Morana took it all in, and blacked out.
It was the sound of low voices that penetrated her consciousness.
Blinking her eyes open, Morana looked up at the familiar ceiling of the cottage living room, and tried to sit up, her head hurting. A glass of water appeared in front of her and she took it, gulping down the cool liquid down her parched throat, looking up to see Tristan staring at her solemnly. Her eyes moved to the other occupant in the room, Dante, who watched her just as solemnly.
Suddenly, everything came rushing back to her. Taking in a big lungful of air, her chest suddenly tight, Morana looked at the both of them, blinking her tears away.
“Are they all dead?” she croaked out, putting the glass on the table in front of her.
Both men, to her relief, nodded their heads. Dante elaborated, “There’s going to be a shitstorm.”
Morana focused on her breathing, so much colliding and collapsing inside her she didn’t know how to think about any of it. Things were freezing. Her blood was cooling. Ice was slowly slithering into her veins. Nodding once, she stood up, needing space, needing distance, to bury it all.
“I need a shower.”
Without waiting for their response, she calmly walked out of the room and up the stairs, going to the bathroom and locking the door.
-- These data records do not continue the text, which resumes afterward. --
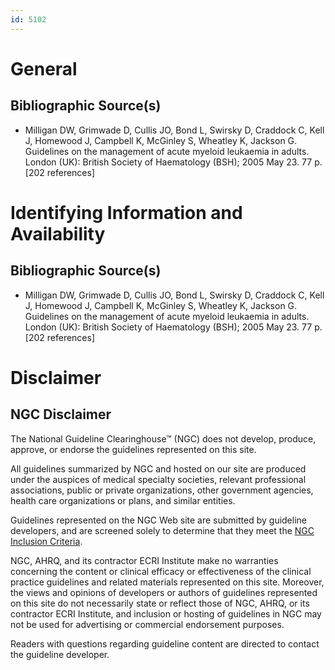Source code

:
 ```yaml
---
id: 5102
---
```


# General

## Bibliographic Source(s)

- Milligan DW, Grimwade D, Cullis JO, Bond L, Swirsky D, Craddock C, Kell J, Homewood J, Campbell K, McGinley S, Wheatley K, Jackson G. Guidelines on the management of acute myeloid leukaemia in adults. London (UK): British Society of Haematology (BSH); 2005 May 23. 77 p. [202 references]

# Identifying Information and Availability

## Bibliographic Source(s)

- Milligan DW, Grimwade D, Cullis JO, Bond L, Swirsky D, Craddock C, Kell J, Homewood J, Campbell K, McGinley S, Wheatley K, Jackson G. Guidelines on the management of acute myeloid leukaemia in adults. London (UK): British Society of Haematology (BSH); 2005 May 23. 77 p. [202 references]

# Disclaimer

## NGC Disclaimer

The National Guideline Clearinghouse™ (NGC) does not develop, produce, approve, or endorse the guidelines represented on this site.

All guidelines summarized by NGC and hosted on our site are produced under the auspices of medical specialty societies, relevant professional associations, public or private organizations, other government agencies, health care organizations or plans, and similar entities.

Guidelines represented on the NGC Web site are submitted by guideline developers, and are screened solely to determine that they meet the [NGC Inclusion Criteria](/help-and-about/summaries/inclusion-criteria).

NGC, AHRQ, and its contractor ECRI Institute make no warranties concerning the content or clinical efficacy or effectiveness of the clinical practice guidelines and related materials represented on this site. Moreover, the views and opinions of developers or authors of guidelines represented on this site do not necessarily state or reflect those of NGC, AHRQ, or its contractor ECRI Institute, and inclusion or hosting of guidelines in NGC may not be used for advertising or commercial endorsement purposes.

Readers with questions regarding guideline content are directed to contact the guideline developer.

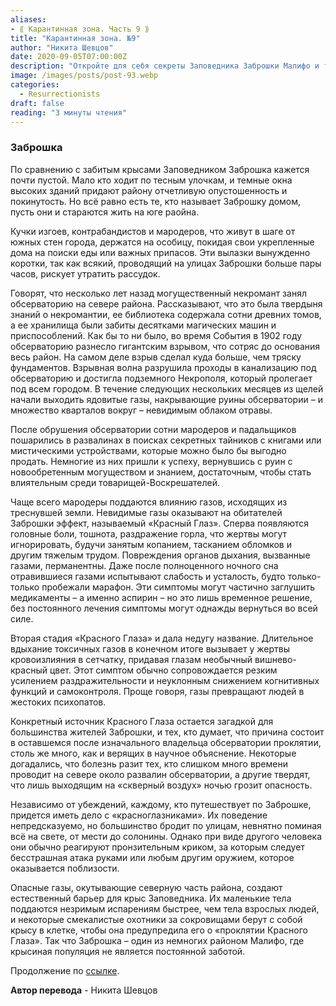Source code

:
 ```yaml
---
aliases: 
- ⟪ Карантинная зона. Часть 9 ⟫
title: "Карантинная зона. №9"
author: "Никита Шевцов"
date: 2020-09-05T07:00:00Z
description: "Откройте для себя секреты Заповедника Заброшки Малифо и таинственной обсерватории, которая была разрушена мощным взрывом, выпустившим смертельный яд, который все еще присутствует в этом районе."
image: /images/posts/post-93.webp
categories: 
  - Resurrectionists
draft: false
reading: "3 минуты чтения"
---
```


### Заброшка

По сравнению с забитым крысами Заповедником Заброшка кажется почти пустой. Мало кто ходит по тесным улочкам, и темные окна высоких зданий придают району отчетливую опустошенность и покинутость. Но всё равно есть те, кто называет Заброшку домом, пусть они и стараются жить на юге раойна.

Кучки изгоев, контрабандистов и мародеров, что живут в шаге от южных стен города, держатся на особицу, покидая свои укрепленные дома на поиски еды или важных припасов. Эти вылазки вынужденно коротки, так как всякий, проводящий на улицах Заброшки больше пары часов, рискует утратить рассудок.

Говорят, что несколько лет назад могущественный некромант занял обсерваторию на севере района. Рассказывают, что это была твердыня знаний о некромантии, ее библиотека содержала сотни древних томов, а ее хранилища были забиты десятками магических машин и приспособлений. Как бы то ни было, во время События в 1902 году обсерваторию разнесло гигантским взрывом, что сотряс до основания весь район. На самом деле взрыв сделал куда больше, чем тряску фундаментов. Взрывная волна разрушила проходы в канализацию под обсерваторию и достигла подземного Некрополя, который пролегает под всем городом. В течение следующих нескольких месяцев из щелей начали выходить ядовитые газы, накрывающие руины обсерватории – и множество кварталов вокруг – невидимым облаком отравы.

После обрушения обсерватории сотни мародеров и падальщиков пошарились в развалинах в поисках секретных тайников с книгами или мистическими устройствами, которые можно было бы выгодно продать. Немногие из них пришли к успеху, вернувшись с руин с новообретенным могуществом и знанием, достаточным, чтобы стать влиятельным среди товарищей-Воскрешателей.

Чаще всего мародеры поддаются влиянию газов, исходящих из треснувшей земли. Невидимые газы оказывают на обитателей Заброшки эффект, называемый «Красный Глаз». Сперва появляются головные боли, тошнота, раздражение горла, что жертвы могут игнорировать, будучи занятым копанием, тасканием обломков и другим тяжелым трудом. Повреждения органов дыхания, вызванные газами, перманентны. Даже после полноценного ночного сна отравившиеся газами испытывают слабость и усталость, будто только-только пробежали марафон. Эти симптомы могут частично заглушить медикаменты – а именно аспирин – но это лишь временное решение, без постоянного лечения симптомы могут однажды вернуться во всей силе.

Вторая стадия «Красного Глаза» и дала недугу название. Длительное вдыхание токсичных газов в конечном итоге вызывает у жертвы кровоизлияния в сетчатку, придавая глазам необычный вишнево-красный цвет. Этот симптом обычно сопровождается резким усилением раздражительности и неуклонным снижением когнитивных функций и самоконтроля. Проще говоря, газы превращают людей в жестоких психопатов.

Конкретный источник Красного Глаза остается загадкой для большинства жителей Заброшки, и тех, кто думает, что причина состоит в оставшемся после изначального владельца обсерватории проклятии, столь же много, как и верящих в научное объяснение. Некоторые догадались, что болезнь разит тех, кто слишком много времени проводит на севере около развалин обсерватории, а другие твердят, что лишь выходящим на «скверный воздух» ночью грозит опасность.

Независимо от убеждений, каждому, кто путешествует по Заброшке, придется иметь дело с «красноглазниками». Их поведение непредсказуемо, но большинство бродит по улицам, невнятно поминая всё на свете, от мести до солонины. Однако при виде другого человека они обычно реагируют пронзительным криком, за которым следует бесстрашная атака руками или любым другим оружием, которое оказывается поблизости.

Опасные газы, окутывающие северную часть района, создают естественный барьер для крыс Заповедника. Их маленькие тела поддаются незримым испарениям быстрее, чем тела взрослых людей, и некоторые смекалистые охотники за сокровищами берут с собой крысу в клетке, чтобы она предупредила его о «проклятии Красного Глаза». Так что Заброшка – один из немногих районом Малифо, где крысиная популяция не является постоянной заботой.


Продолжение по [ссылке](http://malifaux.vercel.app/posts/post-94).


**Автор перевода** - Никита Шевцов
She gripped the granite counter with her paling knuckles, leaning on her arms, looking up into the mirror to see her reflection staring back at her.
Who was she?
Who the fuck was she?
She didn’t have a mother. Her real mother had brutally died with her sister in her womb. Her father hadn’t told her her name in the few minutes they’d spent together. Her father, who had been on a quest for revenge for two decades, had watched her for years and felt proud of her. And the man she had loved all her life as her father, the man whose approval she had longed for, had been an evil monster who had destroyed so many lives. She had killed him.
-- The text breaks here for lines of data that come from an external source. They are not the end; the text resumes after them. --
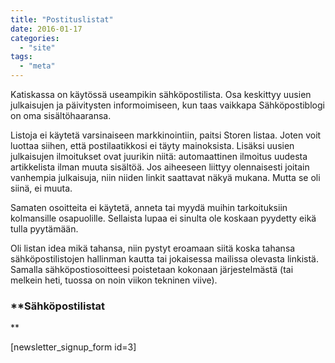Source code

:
 ```yaml
---
title: "Postituslistat"
date: 2016-01-17
categories: 
  - "site"
tags: 
  - "meta"
---
```


Katiskassa on käytössä useampikin sähköpostilista. Osa keskittyy uusien julkaisujen ja päivitysten informoimiseen, kun taas vaikkapa Sähköpostiblogi on oma sisältöhaaransa.

<!--more-->

Listoja ei käytetä varsinaiseen markkinointiin, paitsi Storen listaa. Joten voit luottaa siihen, että postilaatikkosi ei täyty mainoksista. Lisäksi uusien julkaisujen ilmoitukset ovat juurikin niitä: automaattinen ilmoitus uudesta artikkelista ilman muuta sisältöä. Jos aiheeseen liittyy olennaisesti joitain vanhempia julkaisuja, niin niiden linkit saattavat näkyä mukana. Mutta se oli siinä, ei muuta.

Samaten osoitteita ei käytetä, anneta tai myydä muihin tarkoituksiin kolmansille osapuolille. Sellaista lupaa ei sinulta ole koskaan pyydetty eikä tulla pyytämään.

Oli listan idea mikä tahansa, niin pystyt eroamaan siitä koska tahansa sähköpostilistojen hallinman kautta tai jokaisessa mailissa olevasta linkistä. Samalla sähköpostiosoitteesi poistetaan kokonaan järjestelmästä (tai melkein heti, tuossa on noin viikon tekninen viive).

### **Sähköpostilistat  
**

\[newsletter\_signup\_form id=3\]
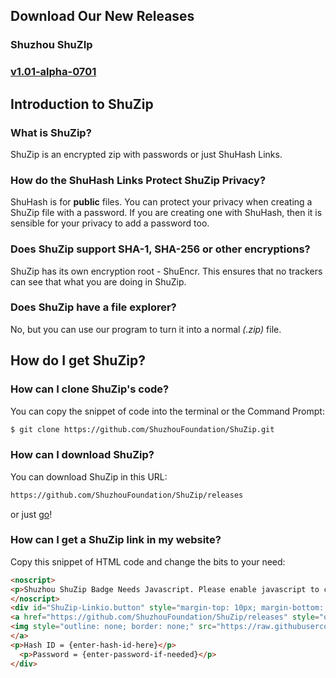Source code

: ## Download Our New Releases
### Shuzhou ShuZIp
### [v1.01-alpha-0701](https://shuzhoufoundation.github.io/downloads)
## Introduction to ShuZip
### What is ShuZip?
ShuZip is an encrypted zip with passwords or just ShuHash Links.
### How do the ShuHash Links Protect ShuZip Privacy?
ShuHash is for **public** files. You can protect your privacy when creating a ShuZip file with a password. If you are creating one with ShuHash, then it is sensible for your privacy to add a password too.
### Does ShuZip support SHA-1, SHA-256 or other encryptions?
ShuZip has its own encryption root - ShuEncr. This ensures that no trackers can see that what you are doing in ShuZip.
### Does ShuZip have a file explorer?
No, but you can use our program to turn it into a normal *(.zip)* file.
## How do I get ShuZip?
### How can I clone ShuZip's code?
You can copy the snippet of code into the terminal or the Command Prompt:
```Markdown
$ git clone https://github.com/ShuzhouFoundation/ShuZip.git
```
### How can I download ShuZip?
You can download ShuZip in this URL:
```Markdown
https://github.com/ShuzhouFoundation/ShuZip/releases
```
or just [go](https://github.com/ShuzhouFoundation/ShuZip/releases)!
### How can I get a ShuZip link in my website?
Copy this snippet of HTML code and change the bits to your need:
```Markdown
<noscript>
<p>Shuzhou ShuZip Badge Needs Javascript. Please enable javascript to continue.</p>
</noscript>
<div id="ShuZip-Linkio.button" style="margin-top: 10px; margin-bottom: 10px;">
<a href="https://github.com/ShuzhouFoundation/ShuZip/releases" style="outline: none; border: none;">
<img style="outline: none; border: none;" src="https://raw.githubusercontent.com/ShuzhouFoundation/ShuZip/master/pictures/downloadzipviashuziphash.png" alt="Download ShuZip">
</a>
<p>Hash ID = {enter-hash-id-here}</p>
  <p>Password = {enter-password-if-needed}</p>
</div>
```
Her biceps started to shake, her reflection blurring as her breaths became harder to take.
A knock sounded on the door behind her.
Morana opened her mouth to reply but no sound came out. She stared, wide-eyed, at her own reflection, trying to call out but her throat closed up, a ball lodging itself there, suffocating her.
“Morana, open the door,” whiskey-and-sin came from the other side. How could she face him? How could she when her father had destroyed his life and taken his sister away, sending him spiraling into the dark? What if she looked into his eyes and saw real hatred for herself? She couldn’t take it. Fuck, she couldn’t see him. But she wanted to turn around and twist the knob open. She needed to. She couldn’t move.
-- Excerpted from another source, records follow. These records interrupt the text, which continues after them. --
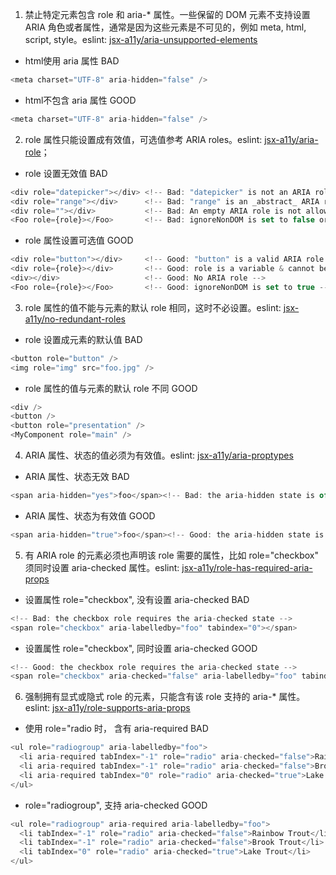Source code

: 1. 禁止特定元素包含 role 和 aria-* 属性。一些保留的 DOM 元素不支持设置 ARIA 角色或者属性，通常是因为这些元素是不可见的，例如 meta, html, script, style。eslint: [jsx-a11y/aria-unsupported-elements](https://github.com/jsx-eslint/eslint-plugin-jsx-a11y/blob/main/docs/rules/aria-unsupported-elements.md)

- html使用 aria 属性 <Badge type="error">BAD</Badge>
```js | pure
<meta charset="UTF-8" aria-hidden="false" />
```
- html不包含 aria 属性 <Badge type="success">GOOD</Badge>
```js | pure
<meta charset="UTF-8" aria-hidden="false" />
```
2. role 属性只能设置成有效值，可选值参考 ARIA roles。eslint: [jsx-a11y/aria-role](https://github.com/evcohen/eslint-plugin-jsx-a11y/blob/master/docs/rules/aria-role.md)；

- role 设置无效值 <Badge type="error">BAD</Badge>
```js | pure
<div role="datepicker"></div> <!-- Bad: "datepicker" is not an ARIA role -->
<div role="range"></div>      <!-- Bad: "range" is an _abstract_ ARIA role -->
<div role=""></div>           <!-- Bad: An empty ARIA role is not allowed -->
<Foo role={role}></Foo>       <!-- Bad: ignoreNonDOM is set to false or not set -->
```
- role 属性设置可选值 <Badge type="success">GOOD</Badge>
```js | pure
<div role="button"></div>     <!-- Good: "button" is a valid ARIA role -->
<div role={role}></div>       <!-- Good: role is a variable & cannot be determined until runtime. -->
<div></div>                   <!-- Good: No ARIA role -->
<Foo role={role}></Foo>       <!-- Good: ignoreNonDOM is set to true -->
```
3. role 属性的值不能与元素的默认 role 相同，这时不必设置。eslint: [jsx-a11y/no-redundant-roles](https://github.com/jsx-eslint/eslint-plugin-jsx-a11y/blob/main/docs/rules/no-redundant-roles.md)
- role 设置成元素的默认值 <Badge type="error">BAD</Badge>
```js | pure
<button role="button" />
<img role="img" src="foo.jpg" />
```
- role 属性的值与元素的默认 role 不同 <Badge type="success">GOOD</Badge>
```js | pure
<div />
<button />
<button role="presentation" />
<MyComponent role="main" />
```

4. ARIA 属性、状态的值必须为有效值。eslint: [jsx-a11y/aria-proptypes](https://github.com/jsx-eslint/eslint-plugin-jsx-a11y/blob/master/docs/rules/aria-proptypes.md)
- ARIA 属性、状态无效 <Badge type="error">BAD</Badge>
```js | pure
<span aria-hidden="yes">foo</span><!-- Bad: the aria-hidden state is of type true/false -->
```
- ARIA 属性、状态为有效值 <Badge type="success">GOOD</Badge>
```js | pure
<span aria-hidden="true">foo</span><!-- Good: the aria-hidden state is of type true/false -->

```

5. 有 ARIA role 的元素必须也声明该 role 需要的属性，比如 role="checkbox" 须同时设置 aria-checked 属性。eslint: [jsx-a11y/role-has-required-aria-props](https://github.com/jsx-eslint/eslint-plugin-jsx-a11y/blob/main/docs/rules/role-has-required-aria-props.md)
 - 设置属性 role="checkbox", 没有设置 aria-checked   <Badge type="error">BAD</Badge>
```js | pure
<!-- Bad: the checkbox role requires the aria-checked state -->
<span role="checkbox" aria-labelledby="foo" tabindex="0"></span>
```
- 设置属性 role="checkbox", 同时设置 aria-checked <Badge type="success">GOOD</Badge>
```js | pure
<!-- Good: the checkbox role requires the aria-checked state -->
<span role="checkbox" aria-checked="false" aria-labelledby="foo" tabindex="0"></span>
```

6. 强制拥有显式或隐式 role 的元素，只能含有该 role 支持的 aria-* 属性。eslint: [jsx-a11y/role-supports-aria-props](https://github.com/jsx-eslint/eslint-plugin-jsx-a11y/blob/master/docs/rules/role-supports-aria-props.md)
- 使用 role="radio 时， 含有 aria-required <Badge type="error">BAD</Badge>
```js | pure
<ul role="radiogroup" aria-labelledby="foo">
  <li aria-required tabIndex="-1" role="radio" aria-checked="false">Rainbow Trout</li>
  <li aria-required tabIndex="-1" role="radio" aria-checked="false">Brook Trout</li>
  <li aria-required tabIndex="0" role="radio" aria-checked="true">Lake Trout</li>
</ul>
```
- role="radiogroup", 支持 aria-checked <Badge type="success">GOOD</Badge>
```js | pure
<ul role="radiogroup" aria-required aria-labelledby="foo">
  <li tabIndex="-1" role="radio" aria-checked="false">Rainbow Trout</li>
  <li tabIndex="-1" role="radio" aria-checked="false">Brook Trout</li>
  <li tabIndex="0" role="radio" aria-checked="true">Lake Trout</li>
</ul>
```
The knocks became more insistent. “Morana, open the fucking door!”
She really, really wanted to. She wanted to fling herself into his arms and have him tell her that he didn’t hate her. But how could she face him?
“I swear to god if you don’t open this damn door right now...”
Ungluing her fingers from the counter, she managed to turn around and found her knees locking together. Black spots danced in front of her eyes, her lips parting to take in much-needed air. She couldn’t breathe.
She heard a loud thump, then another before the door crashed open and his furious form stood there.
“Jesus-” he took one look at her and swooped in, picking her up in his arms and carrying her to the shower, turning all the faucets on and sitting down on the bench with her in his embrace.
The cold water jarred her system, jerking her body. Morana buried her face in his neck, finding that spot right at the juncture of his shoulder, and tried to gulp in some air.
His arms tightened around her and he kept her close. “It’s okay. It’s just a panic attack. It’ll pass. Just focus on my voice and breathe with me, Morana.”
She did. She focused on his voice, on the whiskey that got her drunk and the sin that made her feel alive. She breathed with him, feeling the slow expansion and deflation of his chest and matched hers to him.